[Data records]
==*==
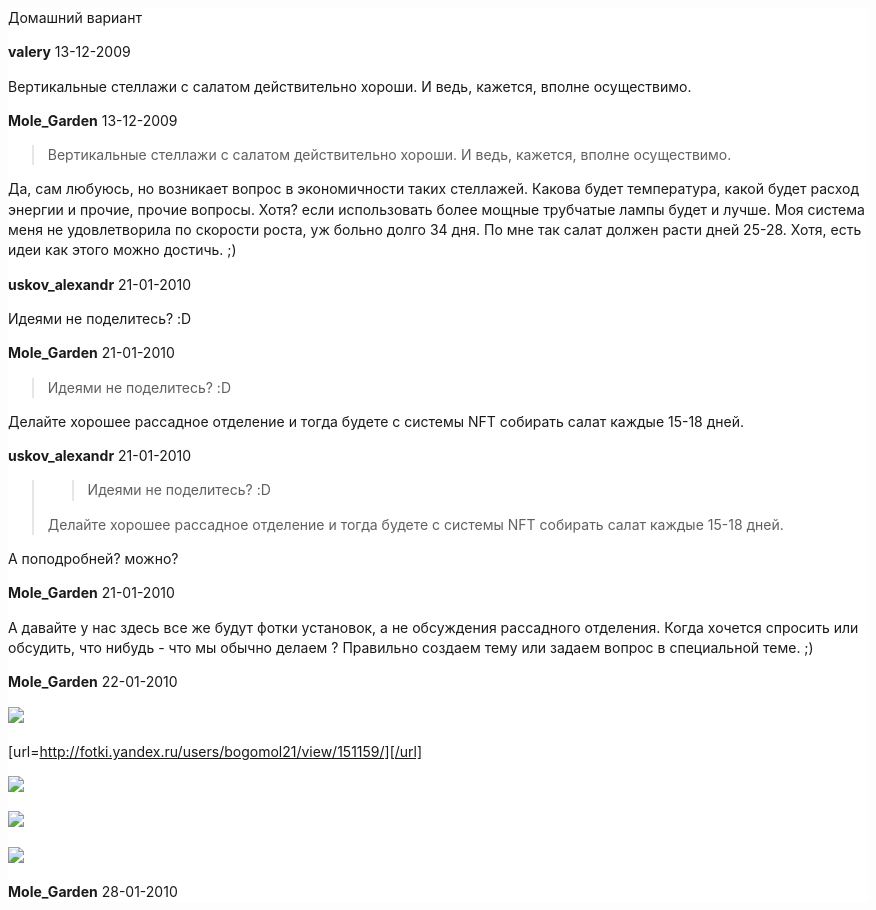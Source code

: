 Домашний вариант 



**valery** 13-12-2009

Вертикальные стеллажи с салатом действительно хороши. И ведь, кажется, вполне осуществимо.


**Mole_Garden** 13-12-2009

> Вертикальные стеллажи с салатом действительно хороши. И ведь, кажется, вполне осуществимо.

Да, сам любуюсь, но возникает вопрос в экономичности таких стеллажей. Какова будет температура, какой будет расход энергии и прочие, прочие вопросы. Хотя? если использовать более мощные трубчатые лампы будет и лучше. Моя система меня не удовлетворила по скорости роста, уж больно долго 34 дня. По мне так салат должен расти дней 25-28. Хотя, есть идеи как этого можно достичь. ;)


**uskov_alexandr** 21-01-2010

Идеями не поделитесь? :D


**Mole_Garden** 21-01-2010

> Идеями не поделитесь? :D

Делайте хорошее рассадное отделение и тогда будете с системы NFT собирать салат каждые 15-18 дней.


**uskov_alexandr** 21-01-2010

> > Идеями не поделитесь? :D
> 
> Делайте хорошее рассадное отделение и тогда будете с системы NFT собирать салат каждые 15-18 дней.

А поподробней? можно?


**Mole_Garden** 21-01-2010

А давайте у нас здесь все же будут фотки установок, а не обсуждения рассадного отделения. Когда хочется спросить или обсудить, что нибудь - что мы обычно делаем ? Правильно создаем тему или задаем вопрос в специальной теме. ;)


**Mole_Garden** 22-01-2010

![](http://img-fotki.yandex.ru/get/3410/bogomol21.d/0_24e77_ab58b540_-1-L.jpg)

[url=http://fotki.yandex.ru/users/bogomol21/view/151159/][/url]

![](http://content.foto.mail.ru/mail/delovoy/1/i-6.jpg)

![](http://content.foto.mail.ru/mail/maritw/4/i-14.jpg)

![](http://img0.liveinternet.ru/images/foto/b/3/930/1262930/f_14369474.jpg)


**Mole_Garden** 28-01-2010
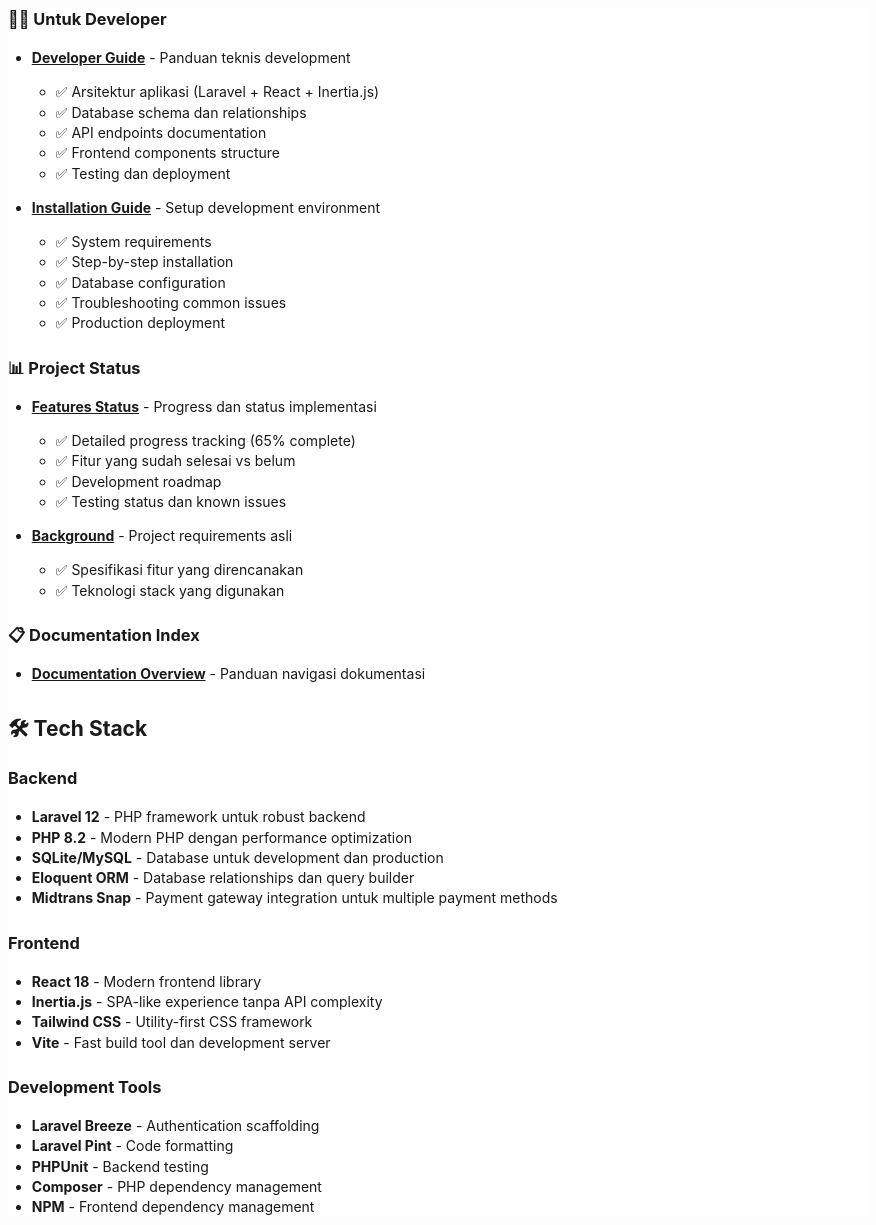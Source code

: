 ### 👨‍💻 **Untuk Developer**
- **[Developer Guide](docs/developer-guide.md)** - Panduan teknis development
  - ✅ Arsitektur aplikasi (Laravel + React + Inertia.js)
  - ✅ Database schema dan relationships
  - ✅ API endpoints documentation
  - ✅ Frontend components structure
  - ✅ Testing dan deployment

- **[Installation Guide](docs/installation-guide.md)** - Setup development environment
  - ✅ System requirements
  - ✅ Step-by-step installation
  - ✅ Database configuration
  - ✅ Troubleshooting common issues
  - ✅ Production deployment

### 📊 **Project Status**
- **[Features Status](docs/features-status.md)** - Progress dan status implementasi
  - ✅ Detailed progress tracking (65% complete)
  - ✅ Fitur yang sudah selesai vs belum
  - ✅ Development roadmap
  - ✅ Testing status dan known issues

- **[Background](docs/background.md)** - Project requirements asli
  - ✅ Spesifikasi fitur yang direncanakan
  - ✅ Teknologi stack yang digunakan

### 📋 **Documentation Index**
- **[Documentation Overview](docs/README.md)** - Panduan navigasi dokumentasi

## 🛠️ Tech Stack

### Backend
- **Laravel 12** - PHP framework untuk robust backend
- **PHP 8.2** - Modern PHP dengan performance optimization
- **SQLite/MySQL** - Database untuk development dan production
- **Eloquent ORM** - Database relationships dan query builder
- **Midtrans Snap** - Payment gateway integration untuk multiple payment methods

### Frontend
- **React 18** - Modern frontend library
- **Inertia.js** - SPA-like experience tanpa API complexity
- **Tailwind CSS** - Utility-first CSS framework
- **Vite** - Fast build tool dan development server

### Development Tools
- **Laravel Breeze** - Authentication scaffolding
- **Laravel Pint** - Code formatting
- **PHPUnit** - Backend testing
- **Composer** - PHP dependency management
- **NPM** - Frontend dependency management
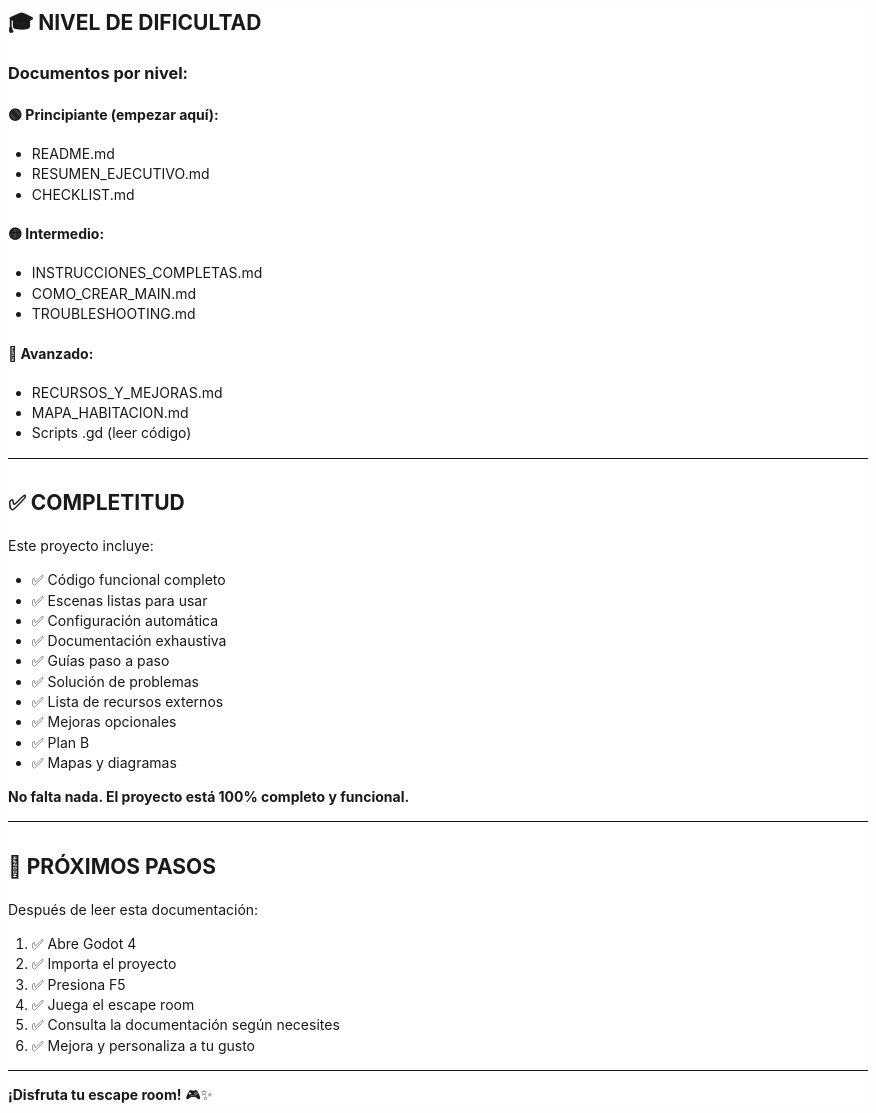 
## 🎓 NIVEL DE DIFICULTAD

### Documentos por nivel:

#### 🟢 Principiante (empezar aquí):
- README.md
- RESUMEN_EJECUTIVO.md
- CHECKLIST.md

#### 🟡 Intermedio:
- INSTRUCCIONES_COMPLETAS.md
- COMO_CREAR_MAIN.md
- TROUBLESHOOTING.md

#### 🔵 Avanzado:
- RECURSOS_Y_MEJORAS.md
- MAPA_HABITACION.md
- Scripts .gd (leer código)

---

## ✅ COMPLETITUD

Este proyecto incluye:

- ✅ Código funcional completo
- ✅ Escenas listas para usar
- ✅ Configuración automática
- ✅ Documentación exhaustiva
- ✅ Guías paso a paso
- ✅ Solución de problemas
- ✅ Lista de recursos externos
- ✅ Mejoras opcionales
- ✅ Plan B
- ✅ Mapas y diagramas

**No falta nada. El proyecto está 100% completo y funcional.**

---

## 🚀 PRÓXIMOS PASOS

Después de leer esta documentación:

1. ✅ Abre Godot 4
2. ✅ Importa el proyecto
3. ✅ Presiona F5
4. ✅ Juega el escape room
5. ✅ Consulta la documentación según necesites
6. ✅ Mejora y personaliza a tu gusto

---

**¡Disfruta tu escape room!** 🎮✨
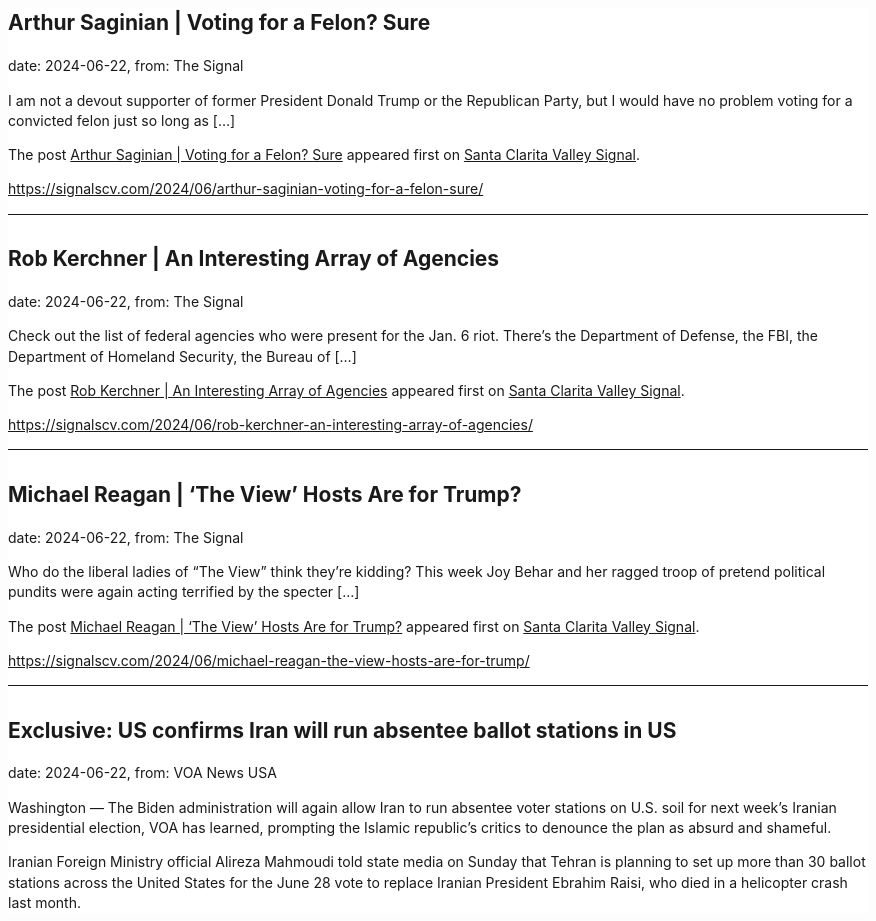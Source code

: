 ## Arthur Saginian | Voting for a Felon? Sure

date: 2024-06-22, from: The Signal

<p>I am not a devout supporter of former President Donald Trump or the Republican Party, but I would have no problem voting for a convicted felon just so long as [&#8230;]</p>
<p>The post <a href="https://signalscv.com/2024/06/arthur-saginian-voting-for-a-felon-sure/">Arthur Saginian | Voting for a Felon? Sure</a> appeared first on <a href="https://signalscv.com">Santa Clarita Valley Signal</a>.</p>
 

<https://signalscv.com/2024/06/arthur-saginian-voting-for-a-felon-sure/>

---

## Rob Kerchner | An Interesting Array of Agencies

date: 2024-06-22, from: The Signal

<p>Check out the list of federal agencies who were present for the Jan. 6 riot. There’s the Department of Defense, the FBI, the Department of Homeland Security, the Bureau of [&#8230;]</p>
<p>The post <a href="https://signalscv.com/2024/06/rob-kerchner-an-interesting-array-of-agencies/">Rob Kerchner | An Interesting Array of Agencies</a> appeared first on <a href="https://signalscv.com">Santa Clarita Valley Signal</a>.</p>
 

<https://signalscv.com/2024/06/rob-kerchner-an-interesting-array-of-agencies/>

---

## Michael Reagan | ‘The View’ Hosts Are for Trump?

date: 2024-06-22, from: The Signal

<p>Who do the liberal ladies of “The View” think they’re kidding? This week Joy Behar and her ragged troop of pretend political pundits were again acting terrified by the specter [&#8230;]</p>
<p>The post <a href="https://signalscv.com/2024/06/michael-reagan-the-view-hosts-are-for-trump/">Michael Reagan | ‘The View’ Hosts Are for Trump?</a> appeared first on <a href="https://signalscv.com">Santa Clarita Valley Signal</a>.</p>
 

<https://signalscv.com/2024/06/michael-reagan-the-view-hosts-are-for-trump/>

---

## Exclusive: US confirms Iran will run absentee ballot stations in US

date: 2024-06-22, from: VOA News USA

Washington — The Biden administration will again allow Iran to run absentee voter stations on U.S. soil for next week’s Iranian presidential election, VOA has learned, prompting the Islamic republic’s critics to denounce the plan as absurd and shameful.


Iranian Foreign Ministry official Alireza Mahmoudi told state media on Sunday that Tehran is planning to set up more than 30 ballot stations across the United States for the June 28 vote to replace Iranian President Ebrahim Raisi, who died in a helicopter crash last month.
==*==
§ **What to produce**
Give the entries again without a single change, but with no pictures.

§ **Output below**
Source code

: Домашний вариант 



**valery** 13-12-2009

Вертикальные стеллажи с салатом действительно хороши. И ведь, кажется, вполне осуществимо.


**Mole_Garden** 13-12-2009

> Вертикальные стеллажи с салатом действительно хороши. И ведь, кажется, вполне осуществимо.

Да, сам любуюсь, но возникает вопрос в экономичности таких стеллажей. Какова будет температура, какой будет расход энергии и прочие, прочие вопросы. Хотя? если использовать более мощные трубчатые лампы будет и лучше. Моя система меня не удовлетворила по скорости роста, уж больно долго 34 дня. По мне так салат должен расти дней 25-28. Хотя, есть идеи как этого можно достичь. ;)


**uskov_alexandr** 21-01-2010

Идеями не поделитесь? :D


**Mole_Garden** 21-01-2010

> Идеями не поделитесь? :D

Делайте хорошее рассадное отделение и тогда будете с системы NFT собирать салат каждые 15-18 дней.


**uskov_alexandr** 21-01-2010

> > Идеями не поделитесь? :D
> 
> Делайте хорошее рассадное отделение и тогда будете с системы NFT собирать салат каждые 15-18 дней.

А поподробней? можно?


**Mole_Garden** 21-01-2010

А давайте у нас здесь все же будут фотки установок, а не обсуждения рассадного отделения. Когда хочется спросить или обсудить, что нибудь - что мы обычно делаем ? Правильно создаем тему или задаем вопрос в специальной теме. ;)


**Mole_Garden** 22-01-2010

![](http://img-fotki.yandex.ru/get/3410/bogomol21.d/0_24e77_ab58b540_-1-L.jpg)

[url=http://fotki.yandex.ru/users/bogomol21/view/151159/][/url]

![](http://content.foto.mail.ru/mail/delovoy/1/i-6.jpg)

![](http://content.foto.mail.ru/mail/maritw/4/i-14.jpg)

![](http://img0.liveinternet.ru/images/foto/b/3/930/1262930/f_14369474.jpg)


**Mole_Garden** 28-01-2010
Source code

: ### 👨‍💻 **Untuk Developer**
- **[Developer Guide](docs/developer-guide.md)** - Panduan teknis development
  - ✅ Arsitektur aplikasi (Laravel + React + Inertia.js)
  - ✅ Database schema dan relationships
  - ✅ API endpoints documentation
  - ✅ Frontend components structure
  - ✅ Testing dan deployment

- **[Installation Guide](docs/installation-guide.md)** - Setup development environment
  - ✅ System requirements
  - ✅ Step-by-step installation
  - ✅ Database configuration
  - ✅ Troubleshooting common issues
  - ✅ Production deployment

### 📊 **Project Status**
- **[Features Status](docs/features-status.md)** - Progress dan status implementasi
  - ✅ Detailed progress tracking (65% complete)
  - ✅ Fitur yang sudah selesai vs belum
  - ✅ Development roadmap
  - ✅ Testing status dan known issues

- **[Background](docs/background.md)** - Project requirements asli
  - ✅ Spesifikasi fitur yang direncanakan
  - ✅ Teknologi stack yang digunakan

### 📋 **Documentation Index**
- **[Documentation Overview](docs/README.md)** - Panduan navigasi dokumentasi

## 🛠️ Tech Stack

### Backend
- **Laravel 12** - PHP framework untuk robust backend
- **PHP 8.2** - Modern PHP dengan performance optimization
- **SQLite/MySQL** - Database untuk development dan production
- **Eloquent ORM** - Database relationships dan query builder
- **Midtrans Snap** - Payment gateway integration untuk multiple payment methods

### Frontend
- **React 18** - Modern frontend library
- **Inertia.js** - SPA-like experience tanpa API complexity
- **Tailwind CSS** - Utility-first CSS framework
- **Vite** - Fast build tool dan development server

### Development Tools
- **Laravel Breeze** - Authentication scaffolding
- **Laravel Pint** - Code formatting
- **PHPUnit** - Backend testing
- **Composer** - PHP dependency management
- **NPM** - Frontend dependency management
## 🎓 NIVEL DE DIFICULTAD

### Documentos por nivel:

#### 🟢 Principiante (empezar aquí):
- README.md
- RESUMEN_EJECUTIVO.md
- CHECKLIST.md

#### 🟡 Intermedio:
- INSTRUCCIONES_COMPLETAS.md
- COMO_CREAR_MAIN.md
- TROUBLESHOOTING.md

#### 🔵 Avanzado:
- RECURSOS_Y_MEJORAS.md
- MAPA_HABITACION.md
- Scripts .gd (leer código)

---

## ✅ COMPLETITUD

Este proyecto incluye:

- ✅ Código funcional completo
- ✅ Escenas listas para usar
- ✅ Configuración automática
- ✅ Documentación exhaustiva
- ✅ Guías paso a paso
- ✅ Solución de problemas
- ✅ Lista de recursos externos
- ✅ Mejoras opcionales
- ✅ Plan B
- ✅ Mapas y diagramas

**No falta nada. El proyecto está 100% completo y funcional.**

---

## 🚀 PRÓXIMOS PASOS

Después de leer esta documentación:

1. ✅ Abre Godot 4
2. ✅ Importa el proyecto
3. ✅ Presiona F5
4. ✅ Juega el escape room
5. ✅ Consulta la documentación según necesites
6. ✅ Mejora y personaliza a tu gusto

---

**¡Disfruta tu escape room!** 🎮✨
Source code

: ## Arthur Saginian | Voting for a Felon? Sure

date: 2024-06-22, from: The Signal

<p>I am not a devout supporter of former President Donald Trump or the Republican Party, but I would have no problem voting for a convicted felon just so long as [&#8230;]</p>
<p>The post <a href="https://signalscv.com/2024/06/arthur-saginian-voting-for-a-felon-sure/">Arthur Saginian | Voting for a Felon? Sure</a> appeared first on <a href="https://signalscv.com">Santa Clarita Valley Signal</a>.</p>
 

<https://signalscv.com/2024/06/arthur-saginian-voting-for-a-felon-sure/>

---

## Rob Kerchner | An Interesting Array of Agencies

date: 2024-06-22, from: The Signal

<p>Check out the list of federal agencies who were present for the Jan. 6 riot. There’s the Department of Defense, the FBI, the Department of Homeland Security, the Bureau of [&#8230;]</p>
<p>The post <a href="https://signalscv.com/2024/06/rob-kerchner-an-interesting-array-of-agencies/">Rob Kerchner | An Interesting Array of Agencies</a> appeared first on <a href="https://signalscv.com">Santa Clarita Valley Signal</a>.</p>
 

<https://signalscv.com/2024/06/rob-kerchner-an-interesting-array-of-agencies/>

---

## Michael Reagan | ‘The View’ Hosts Are for Trump?

date: 2024-06-22, from: The Signal

<p>Who do the liberal ladies of “The View” think they’re kidding? This week Joy Behar and her ragged troop of pretend political pundits were again acting terrified by the specter [&#8230;]</p>
<p>The post <a href="https://signalscv.com/2024/06/michael-reagan-the-view-hosts-are-for-trump/">Michael Reagan | ‘The View’ Hosts Are for Trump?</a> appeared first on <a href="https://signalscv.com">Santa Clarita Valley Signal</a>.</p>
 

<https://signalscv.com/2024/06/michael-reagan-the-view-hosts-are-for-trump/>

---

## Exclusive: US confirms Iran will run absentee ballot stations in US

date: 2024-06-22, from: VOA News USA

Washington — The Biden administration will again allow Iran to run absentee voter stations on U.S. soil for next week’s Iranian presidential election, VOA has learned, prompting the Islamic republic’s critics to denounce the plan as absurd and shameful.


Iranian Foreign Ministry official Alireza Mahmoudi told state media on Sunday that Tehran is planning to set up more than 30 ballot stations across the United States for the June 28 vote to replace Iranian President Ebrahim Raisi, who died in a helicopter crash last month.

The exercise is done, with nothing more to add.